ADWEEK: Vous approchez de la fin des dîners initiaux de cette année. Que pouvez-vous nous dire sur la façon dont ils se sont déroulés et comment le format a évolué?

Halley: Il s’agit de la troisième année de ce nouveau format. C’est un meilleur format pour l’engagement avec nos partenaires et nos clients, en particulier maintenant dans ce contexte. Il y a beaucoup de valeur à avoir un format qui concerne une conversation, par rapport à une présentation linéaire et explosive. Nous sommes en mesure de nous concentrer et d’écouter de manière très constructive, d’écouter nos clients et d’écouter nos partenaires sur les choses dont ils ont besoin, ce qui a un impact sur la nature de ce dont nous parlons – l’engagement à l’avenir, alors que nous entrons dans la période de négociation.

Le fait est que c’est une meilleure interface utilisateur pour la circonscription, pour ceux à qui il est destiné. Les acheteurs n’ont pas à s’inquiéter de rentrer, où se trouvent leurs clients et d’économiser des sièges. Le format traditionnel est un appel de bétail très impersonnel, et nous nous en éloignons.

Vous avez ajouté une partie d’avant-match sportive à vos dîners initiaux. Pourquoi cette conversation sportive est-elle importante maintenant?

Cela revient à parler de la puissance des tentes en direct. Même dans des périodes comme celle-ci, les investissements sportifs et toentpols restent des priorités. Ils sont utilisés par les marques pour rester culturellement pertinents, même à travers des périodes plus difficiles, en particulier avec le général et le public du millénaire.

Nous avons parlé de la valeur des expériences de divertissement monoculturelles, qui en direct représentent dans le sport, est un pari toujours fort dans toutes les stratégies d’investissement. Et nous nous sommes sentis comme cette année, ouvrir une heure avant le salon principal avec notre talent sportif et donner à nos partenaires l’accès serait bien. Ensuite, nous entrons dans l’événement principal, et nous pouvons parler de choses de manière plus globale.

Ce serait loin de se produire.

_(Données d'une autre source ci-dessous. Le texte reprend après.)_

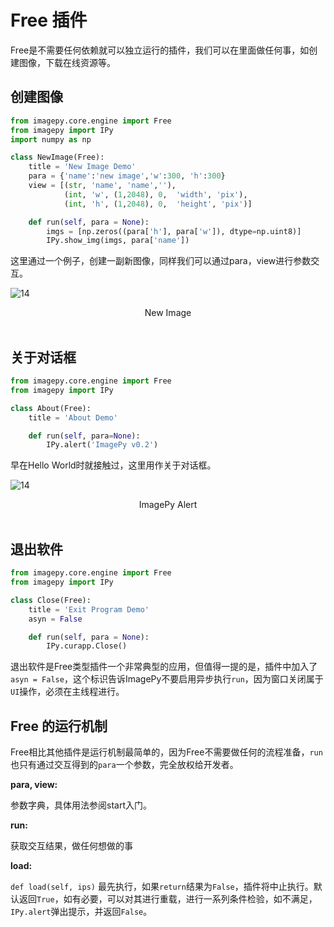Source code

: # Free 插件

Free是不需要任何依赖就可以独立运行的插件，我们可以在里面做任何事，如创建图像，下载在线资源等。



## 创建图像

```python
from imagepy.core.engine import Free
from imagepy import IPy
import numpy as np

class NewImage(Free):
    title = 'New Image Demo'
    para = {'name':'new image','w':300, 'h':300}
    view = [(str, 'name', 'name',''),
            (int, 'w', (1,2048), 0,  'width', 'pix'),
            (int, 'h', (1,2048), 0,  'height', 'pix')]

    def run(self, para = None):
        imgs = [np.zeros((para['h'], para['w']), dtype=np.uint8)]
        IPy.show_img(imgs, para['name'])
```

这里通过一个例子，创建一副新图像，同样我们可以通过para，view进行参数交互。

![14](http://idoc.imagepy.org/demoplugin/22.png)

<div align=center>New Image</div><br>


## 关于对话框

```python
from imagepy.core.engine import Free
from imagepy import IPy

class About(Free):
    title = 'About Demo'

    def run(self, para=None):
        IPy.alert('ImagePy v0.2')
```

早在Hello World时就接触过，这里用作关于对话框。

![14](http://idoc.imagepy.org/demoplugin/23.png)

<div align=center>ImagePy Alert</div><br>


## 退出软件

```python
from imagepy.core.engine import Free
from imagepy import IPy

class Close(Free):
    title = 'Exit Program Demo'
    asyn = False

    def run(self, para = None):
        IPy.curapp.Close()
```

退出软件是Free类型插件一个非常典型的应用，但值得一提的是，插件中加入了`asyn = False`，这个标识告诉ImagePy不要启用异步执行`run`，因为窗口关闭属于`UI`操作，必须在主线程进行。



## Free 的运行机制

Free相比其他插件是运行机制最简单的，因为Free不需要做任何的流程准备，`run`也只有通过交互得到的`para`一个参数，完全放权给开发者。

**para, view:** 

参数字典，具体用法参阅start入门。

**run:** 

获取交互结果，做任何想做的事

**load:** 

`def load(self, ips)` 最先执行，如果`return`结果为`False`，插件将中止执行。默认返回`True`，如有必要，可以对其进行重载，进行一系列条件检验，如不满足，`IPy.alert`弹出提示，并返回`False`。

Mais si tous les éditeurs abandonnaient la semaine initiale pour des formats de dîner similaires, cela changerait-il la façon dont vous faites vos événements?

Ce que nous faisons en ce moment fonctionne. C’est beaucoup de travail pour nous. C’est la même quantité de travail pour le côté achat. Si d’autres personnes commençaient à faire ce que nous faisons, cela pourrait devenir un peu encombré, mais les annonceurs et les agences devraient encore aller à un seul événement NBCU, un événement Disney, etc. Ce n’est qu’une question de la façon dont ces choses sont livrées.

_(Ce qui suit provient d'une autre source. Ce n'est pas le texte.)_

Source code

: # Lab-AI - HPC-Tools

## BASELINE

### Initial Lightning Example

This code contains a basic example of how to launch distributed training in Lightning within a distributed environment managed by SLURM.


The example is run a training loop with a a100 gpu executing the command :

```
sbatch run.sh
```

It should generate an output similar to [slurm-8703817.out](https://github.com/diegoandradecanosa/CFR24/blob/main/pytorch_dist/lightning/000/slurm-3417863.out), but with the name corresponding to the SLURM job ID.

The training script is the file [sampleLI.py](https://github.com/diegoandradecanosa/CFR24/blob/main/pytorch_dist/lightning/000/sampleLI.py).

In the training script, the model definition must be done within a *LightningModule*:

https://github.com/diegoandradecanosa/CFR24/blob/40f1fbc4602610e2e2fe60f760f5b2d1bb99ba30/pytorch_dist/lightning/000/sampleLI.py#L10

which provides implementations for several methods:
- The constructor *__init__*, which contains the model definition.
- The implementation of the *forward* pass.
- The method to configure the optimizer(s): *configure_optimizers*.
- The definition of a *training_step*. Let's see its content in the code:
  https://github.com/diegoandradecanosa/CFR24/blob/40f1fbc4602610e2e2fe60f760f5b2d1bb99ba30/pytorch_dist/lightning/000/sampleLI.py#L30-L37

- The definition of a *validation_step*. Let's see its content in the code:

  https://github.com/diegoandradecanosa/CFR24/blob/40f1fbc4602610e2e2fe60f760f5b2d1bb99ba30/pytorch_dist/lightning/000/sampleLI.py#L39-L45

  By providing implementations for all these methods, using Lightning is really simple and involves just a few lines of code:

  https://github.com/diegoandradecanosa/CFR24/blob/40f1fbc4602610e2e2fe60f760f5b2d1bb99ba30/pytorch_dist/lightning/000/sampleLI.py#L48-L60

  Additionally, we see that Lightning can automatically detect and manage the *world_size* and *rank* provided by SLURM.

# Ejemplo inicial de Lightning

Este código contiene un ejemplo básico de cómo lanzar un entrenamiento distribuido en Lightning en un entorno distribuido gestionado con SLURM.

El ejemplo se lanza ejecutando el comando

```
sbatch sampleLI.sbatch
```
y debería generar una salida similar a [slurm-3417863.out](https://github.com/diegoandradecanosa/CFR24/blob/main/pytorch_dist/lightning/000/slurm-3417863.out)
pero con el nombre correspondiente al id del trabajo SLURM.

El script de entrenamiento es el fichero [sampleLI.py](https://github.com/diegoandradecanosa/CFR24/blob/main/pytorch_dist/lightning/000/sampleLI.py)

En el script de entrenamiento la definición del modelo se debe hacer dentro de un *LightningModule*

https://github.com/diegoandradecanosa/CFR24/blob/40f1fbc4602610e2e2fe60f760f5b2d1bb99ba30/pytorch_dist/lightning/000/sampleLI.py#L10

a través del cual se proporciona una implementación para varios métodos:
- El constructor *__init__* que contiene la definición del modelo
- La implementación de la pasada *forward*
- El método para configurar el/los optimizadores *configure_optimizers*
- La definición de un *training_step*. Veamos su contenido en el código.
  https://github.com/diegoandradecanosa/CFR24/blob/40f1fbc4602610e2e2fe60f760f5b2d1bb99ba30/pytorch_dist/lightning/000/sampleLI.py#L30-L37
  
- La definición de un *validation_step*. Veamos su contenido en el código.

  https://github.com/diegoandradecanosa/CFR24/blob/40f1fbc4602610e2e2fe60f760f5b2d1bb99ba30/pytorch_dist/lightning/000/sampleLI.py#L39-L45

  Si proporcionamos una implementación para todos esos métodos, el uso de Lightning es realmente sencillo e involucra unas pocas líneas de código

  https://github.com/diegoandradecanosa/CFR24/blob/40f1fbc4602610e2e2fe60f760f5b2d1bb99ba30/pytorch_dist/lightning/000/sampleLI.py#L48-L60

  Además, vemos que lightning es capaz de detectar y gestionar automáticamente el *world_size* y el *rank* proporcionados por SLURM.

La nature de la publicité est devenue beaucoup plus compliquée, et les paramètres sur les métiers deviennent beaucoup plus larges, et vous devez réellement avoir ces conversations pour comprendre quelles sont les priorités, car il ne s’agit plus seulement de talent et de spectacles. Il s’agit de données, de signal, de transmission et de toutes ces choses qui nécessitent des préférences opérationnelles. C’est unique du client au client et de l’agence à l’agence, et s’engager dans ces discussions est au cœur de la façon dont les échanges initiaux.

Vous avez mentionné les conditions économiques difficiles. Quelles sont les conversations avec les clients au milieu des tarifs? Quel est l’impact?

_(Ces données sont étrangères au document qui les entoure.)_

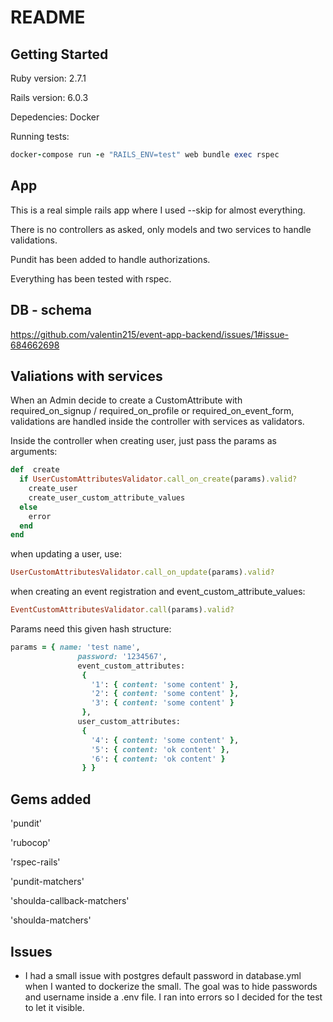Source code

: # README

##  Getting Started

Ruby version: 2.7.1

Rails version: 6.0.3

Depedencies: Docker

Running tests:

  ```ruby
  docker-compose run -e "RAILS_ENV=test" web bundle exec rspec   
  ```
  
## App

This is a real simple rails app where I used --skip for almost everything.

There is no controllers as asked, only models and two services to handle validations.

Pundit has been added to handle authorizations.

Everything has been tested with rspec.


## DB - schema

https://github.com/valentin215/event-app-backend/issues/1#issue-684662698

## Valiations with services

When an Admin decide to create a CustomAttribute with required_on_signup / required_on_profile or required_on_event_form, validations are handled inside the controller with services as validators.

Inside the controller when creating user, just pass the params as arguments:

```ruby
def  create
  if UserCustomAttributesValidator.call_on_create(params).valid?
    create_user
    create_user_custom_attribute_values
  else
    error
  end 
end 
```

when updating a user, use:

```ruby
UserCustomAttributesValidator.call_on_update(params).valid?
```

when creating an event registration and event_custom_attribute_values:

```ruby
EventCustomAttributesValidator.call(params).valid?
```

Params need this given hash structure:

```ruby
params = { name: 'test name',
               password: '1234567',
               event_custom_attributes:
                {
                  '1': { content: 'some content' },
                  '2': { content: 'some content' },
                  '3': { content: 'some content' }
                },
               user_custom_attributes:
                {
                  '4': { content: 'some content' },
                  '5': { content: 'ok content' },
                  '6': { content: 'ok content' }
                } }
```
                
## Gems added

'pundit'

'rubocop'

'rspec-rails'

'pundit-matchers'

'shoulda-callback-matchers'

'shoulda-matchers'

## Issues

- I had a small issue with postgres default password in database.yml when I wanted to dockerize the small. The goal was to hide passwords and username inside a .env file. I ran into errors so I decided for the test to let it visible.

L’impact sur le marché actuel se fait sentir à certains endroits et ne fait pas ressentir dans d’autres. Vous parlez de cycles de planification et de latence en termes de nouvelles et d’action. Mais tous ceux que nous avons parlé au cours des deux dernières semaines traitent dans un paysage défini par la fluctuation des tarifs, l’inflation et l’incertitude réglementaire, ce qui provoque un changement dans les délais de mise sur le marché. Tout le monde traite des mêmes choses, et nous devrons les rencontrer là où ils se trouvent.